An ethical hacker can help you beat a malicious one

Featured eBooks
Whole-of-State Cybersecurity
The State of Trust in Government
Cybersecurity in State and Local Government
By Georg Thomas
 

Connecting state and local government leaders

By Georg Thomas

|

Organizations that engage the services of an ethical hacker can find and fix vulnerabilities on their systems rather than have them exploited.

The Conversation

This article first appeared on The Conversation.

The recent spate of cyberattacks on computer systems across the world shows how some organizations are not doing enough to protect their systems against malicious hackers.

But if organizations had engaged the services of an ethical hacker then many of the vulnerabilities on their systems could have been found and fixed, rather than exploited.

There are many instances in which ethical hacking has successfully prevented a potential attack, but because of the sensitive nature of such information, few cases are made public. This anonymized example highlights the type of issues that can be uncovered by an ethical hacker, which can then be addressed by the client.

Putting on your hacker hat

There are typically three types of hacker: “black hat,” “grey hat” and “white hat.”

Black hat hackers are typically malicious; they operate illegally and attempt to breach or bypass security controls. Their motivation can be for personal, political or financial gain, or simply to cause havoc.

Grey hat hackers also try to find vulnerabilities in an organization, and may then alert the organization or publish the vulnerability.

Grey hats can sometimes sell the vulnerabilities to government or law-enforcement agencies, who may use them for questionable means in conflict or enforcement. The activities of a grey hat are not only questionable, but also seen as illegal because they are not given permission to conduct their operations.

White hat hackers use the same tools and techniques as their black and grey hat counterparts, but they are engaged and paid by organizations to find vulnerabilities. That’s why they are known as ethical hackers.

A contract and non-disclosure agreement (NDA) is usually signed between the ethical hacker and the organization. This ensures that what they are doing is legal and that both parties are protected.

The ethical hack-attack

Ethical hackers will typically follow a phased approach to conducting their tests. Depending on their methods, this will usually begin with a reconnaissance phase in which information is gathered and potential target systems are identified.

From there the computer network will be scanned (externally, internally or both, depending on the engagement) to examine it in more depth so as to identify any known vulnerabilities.

If vulnerabilities are found, an attempt to exploit them may follow, and ultimately access may be gained. An ethical hacker would also attempt to break into system that don’t necessarily have a known vulnerability, but are simply exposed.

Ethical hackers will then document their work and capture evidence to report back to the client. Hopefully they will find any vulnerabilities first, before they are exploited by others with less beneficent aims.

Becoming an ethical hacker

Ethical hackers gain their skills mainly through experience.

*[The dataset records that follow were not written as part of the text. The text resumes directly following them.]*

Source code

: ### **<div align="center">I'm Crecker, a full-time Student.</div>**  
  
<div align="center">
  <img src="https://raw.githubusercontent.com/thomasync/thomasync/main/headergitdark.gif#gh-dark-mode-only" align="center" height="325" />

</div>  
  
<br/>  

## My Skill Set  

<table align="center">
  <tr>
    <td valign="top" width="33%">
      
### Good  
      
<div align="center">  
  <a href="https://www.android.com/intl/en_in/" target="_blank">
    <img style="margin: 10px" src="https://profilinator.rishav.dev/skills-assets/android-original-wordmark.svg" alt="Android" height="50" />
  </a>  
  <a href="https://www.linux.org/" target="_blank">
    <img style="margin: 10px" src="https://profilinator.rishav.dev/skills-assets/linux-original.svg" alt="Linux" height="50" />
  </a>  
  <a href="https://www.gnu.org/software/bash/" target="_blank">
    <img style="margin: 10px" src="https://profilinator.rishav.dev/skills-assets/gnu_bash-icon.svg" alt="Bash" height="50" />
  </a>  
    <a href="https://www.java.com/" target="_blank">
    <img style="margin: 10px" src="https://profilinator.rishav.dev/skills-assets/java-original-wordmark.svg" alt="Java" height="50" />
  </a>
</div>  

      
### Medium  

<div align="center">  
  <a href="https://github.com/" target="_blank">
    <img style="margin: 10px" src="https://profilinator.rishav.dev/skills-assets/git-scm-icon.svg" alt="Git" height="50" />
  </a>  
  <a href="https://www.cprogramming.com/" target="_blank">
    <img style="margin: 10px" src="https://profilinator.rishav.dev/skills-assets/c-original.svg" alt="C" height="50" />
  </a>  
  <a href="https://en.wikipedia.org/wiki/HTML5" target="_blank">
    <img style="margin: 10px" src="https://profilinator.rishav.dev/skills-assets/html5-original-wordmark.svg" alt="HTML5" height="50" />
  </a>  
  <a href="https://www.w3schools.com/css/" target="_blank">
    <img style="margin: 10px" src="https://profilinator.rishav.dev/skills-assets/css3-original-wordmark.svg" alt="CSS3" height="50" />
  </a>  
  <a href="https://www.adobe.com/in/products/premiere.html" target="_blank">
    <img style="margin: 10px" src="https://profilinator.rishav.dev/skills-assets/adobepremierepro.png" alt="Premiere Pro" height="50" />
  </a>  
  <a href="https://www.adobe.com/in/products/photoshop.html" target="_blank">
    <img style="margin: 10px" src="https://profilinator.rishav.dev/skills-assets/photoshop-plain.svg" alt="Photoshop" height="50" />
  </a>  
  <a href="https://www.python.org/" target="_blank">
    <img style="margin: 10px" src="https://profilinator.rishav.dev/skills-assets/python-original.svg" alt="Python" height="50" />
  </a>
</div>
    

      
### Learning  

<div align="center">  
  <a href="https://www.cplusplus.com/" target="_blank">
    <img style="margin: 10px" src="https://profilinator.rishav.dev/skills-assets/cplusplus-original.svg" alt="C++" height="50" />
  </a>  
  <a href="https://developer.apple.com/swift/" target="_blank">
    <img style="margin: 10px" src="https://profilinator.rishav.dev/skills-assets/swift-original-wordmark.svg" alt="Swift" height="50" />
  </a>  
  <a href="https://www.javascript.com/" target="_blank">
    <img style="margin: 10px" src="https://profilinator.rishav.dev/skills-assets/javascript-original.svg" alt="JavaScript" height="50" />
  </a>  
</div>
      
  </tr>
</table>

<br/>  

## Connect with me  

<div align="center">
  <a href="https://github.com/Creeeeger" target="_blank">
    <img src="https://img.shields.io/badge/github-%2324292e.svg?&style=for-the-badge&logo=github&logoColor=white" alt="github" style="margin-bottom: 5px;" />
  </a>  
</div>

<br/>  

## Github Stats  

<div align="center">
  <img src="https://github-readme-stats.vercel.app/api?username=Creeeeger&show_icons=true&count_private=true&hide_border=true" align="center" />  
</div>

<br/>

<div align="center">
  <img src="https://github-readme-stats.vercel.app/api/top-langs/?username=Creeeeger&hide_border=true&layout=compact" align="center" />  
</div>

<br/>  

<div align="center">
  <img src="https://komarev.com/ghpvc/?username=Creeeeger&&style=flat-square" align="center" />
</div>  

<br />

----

There are also many courses and certifications that teach ethical hacking, including the CREST Certified TesterEC-Councils Certified Ethical HackerGIAC Penetration Tester and Offensive Security Certified Professional

But these courses can’t teach everything. Organizations can differ vastly from one another, and the way to penetration-test each organization is different and by no means prescriptive.

A good ethical hacker requires a great deal of skill and experience, not just the ability to blindly run a tool or script (also known as “script kiddie”).

Ethical hackers, like any other hacker, may also venture into the dark web to gain intelligence and learn about new exploits.

Asking for trouble

One of the frustrations over this month’s ransomware attack on Microsoft’s Windows systems is that the software giant had already issued a patch in March, to protect PCs from this type of attack.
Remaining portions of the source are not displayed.